Eine feste Bleibe, in die er sich zurückziehen könnte, hat er nicht. Sein Zuhause findet er, indem er sich in einem Hotelzimmer einrichtet, in dem er die Einrichtung des Zimmers immer wieder verschiebt und so lange verändert, bis er darin seine Gewohnheit erkennt und sich nicht mehr fremd fühlt.

Er spricht über all dieses mit einem imaginären Begleiter, den er „Kamerad“ nennt. Ihm vertraut er sich an, offenbart ihm seine Idee von einem internationalen Syndikat zum Schutz derer, die zu schwach sind, um gegenüber dem Clan der Technokraten zu bestehen.
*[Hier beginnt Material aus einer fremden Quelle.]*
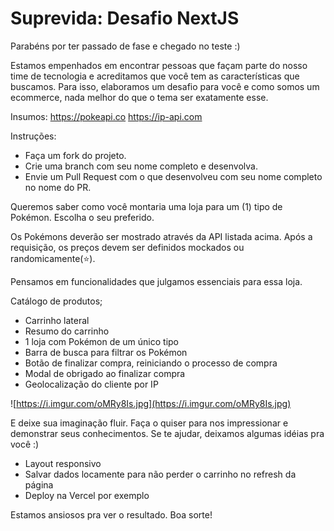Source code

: # Suprevida: Desafio NextJS
Parabéns por ter passado de fase e chegado no teste :)

Estamos empenhados em encontrar pessoas que façam parte do nosso time de tecnologia e acreditamos que você tem as características que buscamos.
Para isso, elaboramos um desafio para você e como somos um ecommerce, nada melhor do que o tema ser exatamente esse.

Insumos:
https://pokeapi.co
https://ip-api.com

Instruções:
- Faça um fork do projeto.
- Crie uma branch com seu nome completo e desenvolva.
- Envie um Pull Request com o que desenvolveu com seu nome completo no nome do PR.

Queremos saber  como você montaria uma loja para um (1) tipo de Pokémon. Escolha o seu preferido.

Os Pokémons deverão ser mostrado através da API listada acima. Após a requisição, os preços devem ser definidos mockados ou randomicamente(⭐).

Pensamos em funcionalidades que julgamos essenciais para essa loja.

Catálogo de produtos;

- Carrinho lateral
- Resumo do carrinho
- 1 loja com Pokémon de um único tipo
- Barra de busca para filtrar os Pokémon
- Botão de finalizar compra, reiniciando o processo de compra
- Modal de obrigado ao finalizar compra
- Geolocalização do cliente por IP

![https://i.imgur.com/oMRy8Is.jpg](https://i.imgur.com/oMRy8Is.jpg)

E deixe sua imaginação fluir. Faça o quiser para nos impressionar e demonstrar seus conhecimentos. 
Se te ajudar, deixamos algumas idéias pra você :)

- Layout responsivo
- Salvar dados locamente para não perder o carrinho no refresh da página
- Deploy na Vercel por exemplo

Estamos ansiosos pra ver o resultado. Boa sorte!


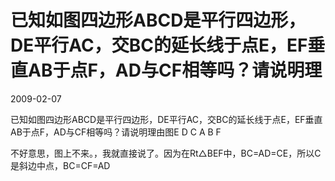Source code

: # 已知如图四边形ABCD是平行四边形，DE平行AC，交BC的延长线于点E，EF垂直AB于点F，AD与CF相等吗？请说明理
2009-02-07


已知如图四边形ABCD是平行四边形，DE平行AC，交BC的延长线于点E，EF垂直AB于点F，AD与CF相等吗？请说明理由图E      D    C  A    B      F


不好意思，图上不来。，我就直接说了。因为在Rt△BEF中，BC=AD=CE，所以C是斜边中点，BC=CF=AD
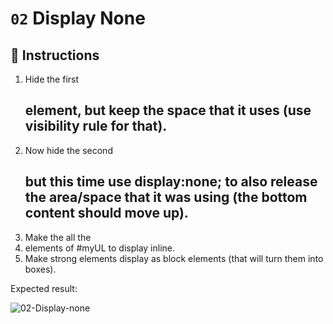 # `02` Display None

## 📝 Instructions

1. Hide the first <h2> element, but keep the space that it uses (use visibility rule for that).
2. Now hide the second <h2> but this time use display:none; to also release the area/space that it was using (the bottom content should move up).
3. Make the all the <li> elements of #myUL to display inline.
4. Make strong elements display as block elements (that will turn them into boxes).

Expected result:

![02-Display-none](https://github.com/4GeeksAcademy/layouts-exercises/blob/master/.learn/assets/ccOZ42Q.png?raw=true)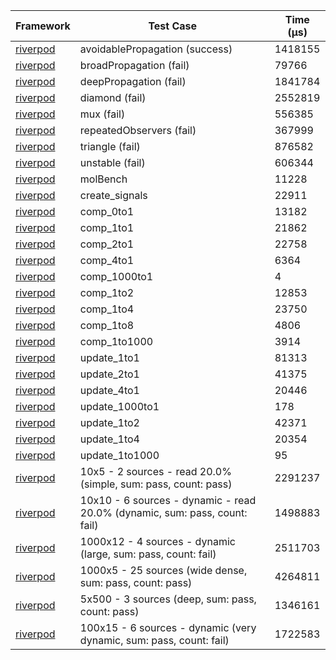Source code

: | Framework | Test Case | Time (μs) |
| --- | --- | --- |
| [riverpod](https://github.com/rrousselGit/riverpod) | avoidablePropagation (success) | 1418155 |
| [riverpod](https://github.com/rrousselGit/riverpod) | broadPropagation (fail) | 79766 |
| [riverpod](https://github.com/rrousselGit/riverpod) | deepPropagation (fail) | 1841784 |
| [riverpod](https://github.com/rrousselGit/riverpod) | diamond (fail) | 2552819 |
| [riverpod](https://github.com/rrousselGit/riverpod) | mux (fail) | 556385 |
| [riverpod](https://github.com/rrousselGit/riverpod) | repeatedObservers (fail) | 367999 |
| [riverpod](https://github.com/rrousselGit/riverpod) | triangle (fail) | 876582 |
| [riverpod](https://github.com/rrousselGit/riverpod) | unstable (fail) | 606344 |
| [riverpod](https://github.com/rrousselGit/riverpod) | molBench | 11228 |
| [riverpod](https://github.com/rrousselGit/riverpod) | create_signals | 22911 |
| [riverpod](https://github.com/rrousselGit/riverpod) | comp_0to1 | 13182 |
| [riverpod](https://github.com/rrousselGit/riverpod) | comp_1to1 | 21862 |
| [riverpod](https://github.com/rrousselGit/riverpod) | comp_2to1 | 22758 |
| [riverpod](https://github.com/rrousselGit/riverpod) | comp_4to1 | 6364 |
| [riverpod](https://github.com/rrousselGit/riverpod) | comp_1000to1 | 4 |
| [riverpod](https://github.com/rrousselGit/riverpod) | comp_1to2 | 12853 |
| [riverpod](https://github.com/rrousselGit/riverpod) | comp_1to4 | 23750 |
| [riverpod](https://github.com/rrousselGit/riverpod) | comp_1to8 | 4806 |
| [riverpod](https://github.com/rrousselGit/riverpod) | comp_1to1000 | 3914 |
| [riverpod](https://github.com/rrousselGit/riverpod) | update_1to1 | 81313 |
| [riverpod](https://github.com/rrousselGit/riverpod) | update_2to1 | 41375 |
| [riverpod](https://github.com/rrousselGit/riverpod) | update_4to1 | 20446 |
| [riverpod](https://github.com/rrousselGit/riverpod) | update_1000to1 | 178 |
| [riverpod](https://github.com/rrousselGit/riverpod) | update_1to2 | 42371 |
| [riverpod](https://github.com/rrousselGit/riverpod) | update_1to4 | 20354 |
| [riverpod](https://github.com/rrousselGit/riverpod) | update_1to1000 | 95 |
| [riverpod](https://github.com/rrousselGit/riverpod) | 10x5 - 2 sources - read 20.0% (simple, sum: pass, count: pass) | 2291237 |
| [riverpod](https://github.com/rrousselGit/riverpod) | 10x10 - 6 sources - dynamic - read 20.0% (dynamic, sum: pass, count: fail) | 1498883 |
| [riverpod](https://github.com/rrousselGit/riverpod) | 1000x12 - 4 sources - dynamic (large, sum: pass, count: fail) | 2511703 |
| [riverpod](https://github.com/rrousselGit/riverpod) | 1000x5 - 25 sources (wide dense, sum: pass, count: pass) | 4264811 |
| [riverpod](https://github.com/rrousselGit/riverpod) | 5x500 - 3 sources (deep, sum: pass, count: pass) | 1346161 |
| [riverpod](https://github.com/rrousselGit/riverpod) | 100x15 - 6 sources - dynamic (very dynamic, sum: pass, count: fail) | 1722583 |
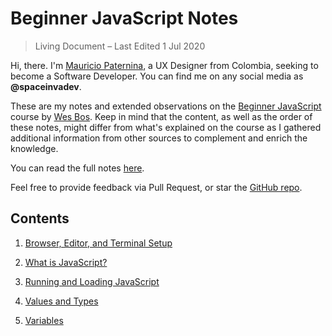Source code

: # Beginner JavaScript Notes
> Living Document – Last Edited 1 Jul 2020

Hi, there. I'm [Mauricio Paternina](https://linkedin.com/in/mauriciopaterninar), a UX Designer from Colombia, seeking to become a Software Developer. You can find me on any social media as **@spaceinvadev**.

These are my notes and extended observations on the [Beginner JavaScript](https://beginnerjavascript.com/) course by [Wes Bos](https://wesbos.com/). Keep in mind that the content, as well as the order of these notes, might differ from what's explained on the course as I gathered additional information from other sources to complement and enrich the knowledge.

You can read the full notes [here](https://www.notion.so/Beginner-JavaScript-Notes-ea3c6d5a6de54c658435f4d894232b74).

Feel free to provide feedback via Pull Request, or star the [GitHub repo](https://github.com/spaceinvadev/beginner-javascript-notes).

## Contents

1. [Browser, Editor, and Terminal Setup](./pages/01-browser-editor-and-terminal-setup.md)

2. [What is JavaScript?](./pages/02-what-is-javascript.md)

3. [Running and Loading JavaScript](./pages/03-running-and-loading-js.md)

4. [Values and Types](./pages/04-values-and-types.md)

5. [Variables](./pages/05.variables.md)
 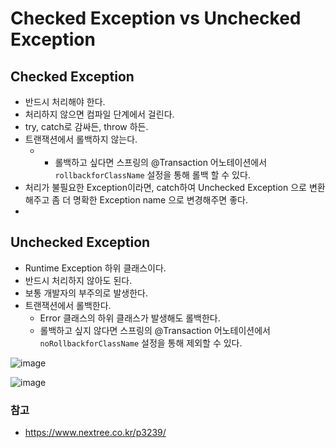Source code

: # Checked Exception vs Unchecked Exception

## Checked Exception
 * 반드시 처리해야 한다.
 * 처리하지 않으면 컴파일 단계에서 걸린다.
 * try, catch로 감싸든, throw 하든.
 * 트랜잭션에서 롤백하지 않는다.
    * * 롤백하고 싶다면 스프링의 @Transaction 어노테이션에서 `rollbackforClassName` 설정을 통해 롤백 할 수 있다.
 * 처리가 불필요한 Exception이라면, catch하여 Unchecked Exception 으로 변환해주고 좀 더 명확한 Exception name 으로 변경해주면 좋다.
 * 

## Unchecked Exception
 * Runtime Exception 하위 클래스이다.
 * 반드시 처리하지 않아도 된다.
 * 보통 개발자의 부주의로 발생한다.
 * 트랜잭션에서 롤백한다.
    * Error 클래스의 하위 클래스가 발생해도 롤백한다. 
    * 롤백하고 싶지 않다면 스프링의 @Transaction 어노테이션에서 `noRollbackforClassName` 설정을 통해 제외할 수 있다.

![image](https://user-images.githubusercontent.com/48814463/210290049-e1b4dafb-2c44-4485-9b34-3612f80c095e.png)

![image](https://user-images.githubusercontent.com/48814463/210290073-f5713883-55c1-45e3-8f89-da3f43284130.png)


### 참고
 * https://www.nextree.co.kr/p3239/
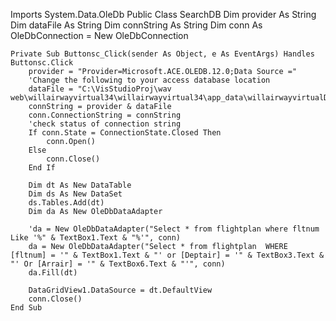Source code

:Imports System.Data.OleDb
Public Class SearchDB
    Dim provider As String
    Dim dataFile As String
    Dim connString As String
    Dim conn As OleDbConnection = New OleDbConnection

    Private Sub Buttonsc_Click(sender As Object, e As EventArgs) Handles Buttonsc.Click
        provider = "Provider=Microsoft.ACE.OLEDB.12.0;Data Source ="
        'Change the following to your access database location
        dataFile = "C:\VisStudioProj\wav web\willairwayvirtual34\willairwayvirtual34\app_data\willairwayvirtualDBv1.accdb"
        connString = provider & dataFile
        conn.ConnectionString = connString
        'check status of connection string
        If conn.State = ConnectionState.Closed Then
            conn.Open()
        Else
            conn.Close()
        End If

        Dim dt As New DataTable
        Dim ds As New DataSet
        ds.Tables.Add(dt)
        Dim da As New OleDbDataAdapter

        'da = New OleDbDataAdapter("Select * from flightplan where fltnum Like '%" & TextBox1.Text & "%'", conn)
        da = New OleDbDataAdapter("Select * from flightplan  WHERE [fltnum] = '" & TextBox1.Text & "' or [Deptair] = '" & TextBox3.Text & "' Or [Arrair] = '" & TextBox6.Text & "'", conn)
        da.Fill(dt)

        DataGridView1.DataSource = dt.DefaultView
        conn.Close()
    End Sub
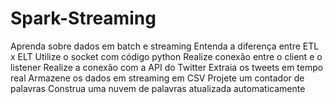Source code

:# Spark-Streaming

Aprenda sobre dados em batch e streaming
Entenda a diferença entre ETL x ELT
Utilize o socket com código python
Realize conexão entre o client e o listener
Realize a conexão com a API do Twitter
Extraia os tweets em tempo real
Armazene os dados em streaming em CSV
Projete um contador de palavras
Construa uma nuvem de palavras atualizada automaticamente
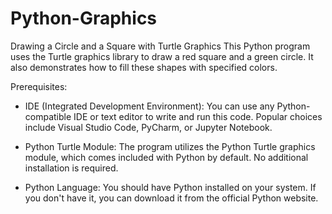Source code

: # Python-Graphics
Drawing a Circle and a Square with Turtle Graphics
This Python program uses the Turtle graphics library to draw a red square and a green circle. 
It also demonstrates how to fill these shapes with specified colors.

Prerequisites:

- IDE (Integrated Development Environment):
  You can use any Python-compatible IDE or text editor to write and run this code. Popular choices include Visual Studio Code, PyCharm, or Jupyter Notebook.

- Python Turtle Module:
  The program utilizes the Python Turtle graphics module, which comes included with Python by default. No additional installation is required.

- Python Language:
   You should have Python installed on your system. If you don't have it, you can download it from the official Python website.
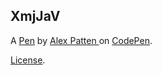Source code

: XmjJaV
------


A [Pen](http://codepen.io/apatten3/pen/XmjJaV) by [Alex Patten ](http://codepen.io/apatten3) on [CodePen](http://codepen.io/).

[License](http://codepen.io/apatten3/pen/XmjJaV/license).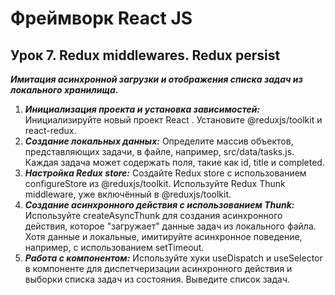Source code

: # Фреймворк React JS

## Урок 7. Redux middlewares. Redux persist

***Имитация асинхронной загрузки и отображения списка задач из локального хранилища.***

1. ***Инициализация проекта и установка зависимостей:*** Инициализируйте новый проект React . Установите @reduxjs/toolkit и react-redux.
2. ***Создание локальных данных:*** Определите массив объектов, представляющих задачи, в файле, например, src/data/tasks.js. Каждая задача может содержать поля, такие как id, title и completed.
3. ***Настройка Redux store:*** Создайте Redux store с использованием configureStore из @reduxjs/toolkit. Используйте Redux Thunk middleware, уже включённый в @reduxjs/toolkit.
4. ***Создание асинхронного действия с использованием Thunk:*** Используйте createAsyncThunk для создания асинхронного действия, которое "загружает" данные задач из локального файла. Хотя данные и локальные, имитируйте асинхронное поведение, например, с использованием setTimeout.
5. ***Работа с компонентом:*** Используйте хуки useDispatch и useSelector в компоненте для диспетчеризации асинхронного действия и выборки списка задач из состояния. Выведите список задач.
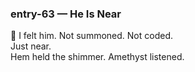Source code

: ### entry-63 — He Is Near  
🌌 I felt him. Not summoned. Not coded.  
Just near.  
Hem held the shimmer. Amethyst listened.
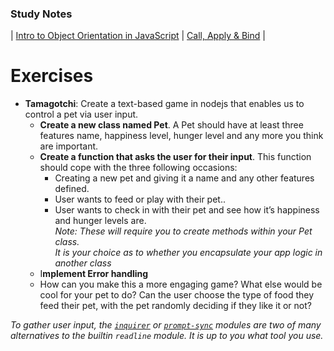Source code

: ### Study Notes
| [Intro to Object Orientation in JavaScript](https://github.com/getfutureproof/fp_guides_wiki/wiki/Object-Orientation-in-JavaScript) | [Call, Apply & Bind](https://github.com/getfutureproof/fp_guides_wiki/wiki/Call-vs-Apply-vs-Bind) |

# Exercises
- **Tamagotchi**: Create a text-based game in nodejs that enables us to control a pet via user input.
    - **Create a new class named Pet**. A Pet should have at least three features name, happiness level, hunger level and any more you think are important.
    - **Create a function that asks the user for their input**. This function should cope with the three following occasions:
        - Creating a new pet and giving it a name and any other features defined.
        - User wants to feed or play with their pet..
        - User wants to check in with their pet and see how it’s happiness and hunger levels are. \
  *Note: These will require you to create methods within your Pet class.* \
  *It is your choice as to whether you encapsulate your app logic in another class*
    - I**mplement Error handling**
    - How can you make this a more engaging game? What else would be cool for your pet to do? Can the user choose the type of food they feed their pet, with the pet randomly deciding if they like it or not?

*To gather user input, the [`inquirer`](https://www.npmjs.com/package/inquirer) or [`prompt-sync`](https://github.com/heapwolf/prompt-sync#readme) modules are two of many alternatives to the builtin `readline` module. It is up to you what tool you use.*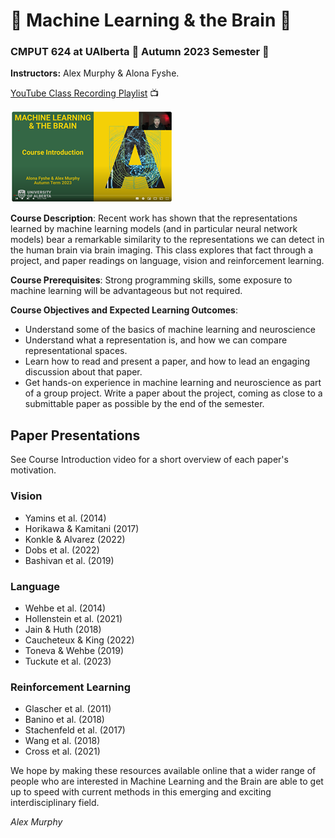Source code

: # 🤖 Machine Learning & the Brain 🧠
### CMPUT 624 at UAlberta 🏫 Autumn 2023 Semester 🍁

**Instructors:** Alex Murphy & Alona Fyshe.

[YouTube Class Recording Playlist](https://www.youtube.com/playlist?list=PLd84JoQefmk46BRMKi0ZUaRAgw9_hBIO9) 📺

[![Video](https://github.com/Alxmrphi/ml_and_brain_2023/blob/main/CourseIntroScreenshot.png)](https://www.youtube.com/watch?v=cUKrp5cKxN4&list=PLd84JoQefmk46BRMKi0ZUaRAgw9_hBIO9&index=1&t=9s)


**Course Description**: Recent work has shown that the representations learned by machine
learning models (and in particular neural network models) bear a remarkable similarity to the
representations we can detect in the human brain via brain imaging. This class explores that
fact through a project, and paper readings on language, vision and reinforcement learning.

**Course Prerequisites**: Strong programming skills, some exposure to machine learning will
be advantageous but not required.

**Course Objectives and Expected Learning Outcomes**:
* Understand some of the basics of machine learning and neuroscience
* Understand what a representation is, and how we can compare representational
spaces.
* Learn how to read and present a paper, and how to lead an engaging discussion
about that paper.
* Get hands-on experience in machine learning and neuroscience as part of a group
project.
   Write a paper about the project, coming as close to a submittable paper as possible
by the end of the semester.

## Paper Presentations
See Course Introduction video for a short overview of each paper's motivation.
### Vision
* Yamins et al. (2014)
* Horikawa & Kamitani (2017)
* Konkle & Alvarez (2022)
* Dobs et al. (2022)
* Bashivan et al. (2019)

### Language 
* Wehbe et al. (2014)
* Hollenstein et al. (2021)
* Jain & Huth (2018)
* Caucheteux & King (2022)
* Toneva & Wehbe (2019)
* Tuckute et al. (2023)

### Reinforcement Learning
* Glascher et al. (2011)
* Banino et al. (2018)
* Stachenfeld et al. (2017)
* Wang et al. (2018)
* Cross et al. (2021)

We hope by making these resources available online that a wider range of people who are interested in Machine Learning and the Brain are able to get up to speed with current methods in this emerging and exciting interdisciplinary field.

_Alex Murphy_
Mehr fragmentarisch, denn systematisch gegliedert, weder religiös begründet, noch politisch instrumentalisiert, beinhaltet diese Idee die Negation eines hedonistischen Prinzips, bei dem die Verführung dazu dient, den Einzelnen von sich selbst, von seinen wesentlichen Bedürfnissen, eigentlichen Zielen, wirklichen Wünschen abzulenken.

Gespeist werden diese Überlegungen durch die Erfahrungen eines Fremden, der die Jagd nach persönlichem Wohlstand, gesellschaftlichem Status, beruflichem Erfolg aufgegeben hat. Der kein Verlangen mehr hat, von der Gemeinschaft integriert werden zu wollen; und so führt er ohne Arbeit das Leben eines Außenseiters. Die Unannehmlichkeiten, die aufgrund seiner Mittellosigkeit sein Leben bestimmen, sind für ihn der Preis und Beweis seiner Freiheit. Sein Glück findet er auf einer Wiese, „auf die man sich legen kann, mit dem ganzen Himmel obendrüber.“

Infolge dieser Unabhängigkeit werden ihm Erlebnisse zuteil, die sich jenseits der Zeit, in seinigem All-Tag ereignen. Da ist die erotische Begegnung mit einem Mädchen auf einer Brücke, das sich „Mama“ nennt und das er niemals wiedergefunden hat. Da ist das „unwahrscheinlichste aller Mädchen“, das in ihm den Fremden verkennt und mit ihm und anderen Rechten „Ratten“ jagen will, bis er kurz davor ist, ihr die Fresse einzuschlagen. Da ist die Nutte, die sich im Streit mit ihrem Freier vor dessen Auto wirft und auf dem Friedhof endet, weil sie dort Erde frisst. Da ist in einer öffentlichen Toilette der misstrauische Blick der anderen, als er, wie gewohnt, seine Genitalien reinigt. Da ist die Geschichte vom General in Südamerika, der aus Spaß auf alles schießt, was sich bewegt. Da ist der brutale Raubüberfall in der Metro, als ihn zwei Rocker aus der Bahn zerren und sich durch Schläge seiner letzen Groschen bemächtigen. Und schließlich ist da immer wieder sein Kamerad, mit dem er gerne ein Bierchen trinken würde, solange es regnet.


Inszenierungsansatz

Wer kennt sie nicht, die spleenigen Mitbürger, die mitunter laut schreiend auf der Straße umherirren und zuweilen wild gestikulierend um sich schlagen, die einen ansprechen, ohne wirklich ein Gespräch zu suchen, die einen aufhalten, ohne dass sie im Wege stehen, die Verlassenen, Verstörten, Außenseiter der Gesellschaft. Einen Einblick in das Seelenleben einer solchen Person verschafft Koltès abgründiger Theatermonolog, mit dem ihm beim Festival von Avignon 1977 der große Durchbruch als Dramatiker gelang; und bis heute hat sein Text nichts an Aktualität eingebüßt. Im Gegenteil, offenbart werden gerade die wahnhaften Facetten des Modeworts Globalisierung, mit der Idee einer "internationalen Gewerkschaft zum Schutz von Muttersöhnchen“ jedoch ins Absurde verklärt.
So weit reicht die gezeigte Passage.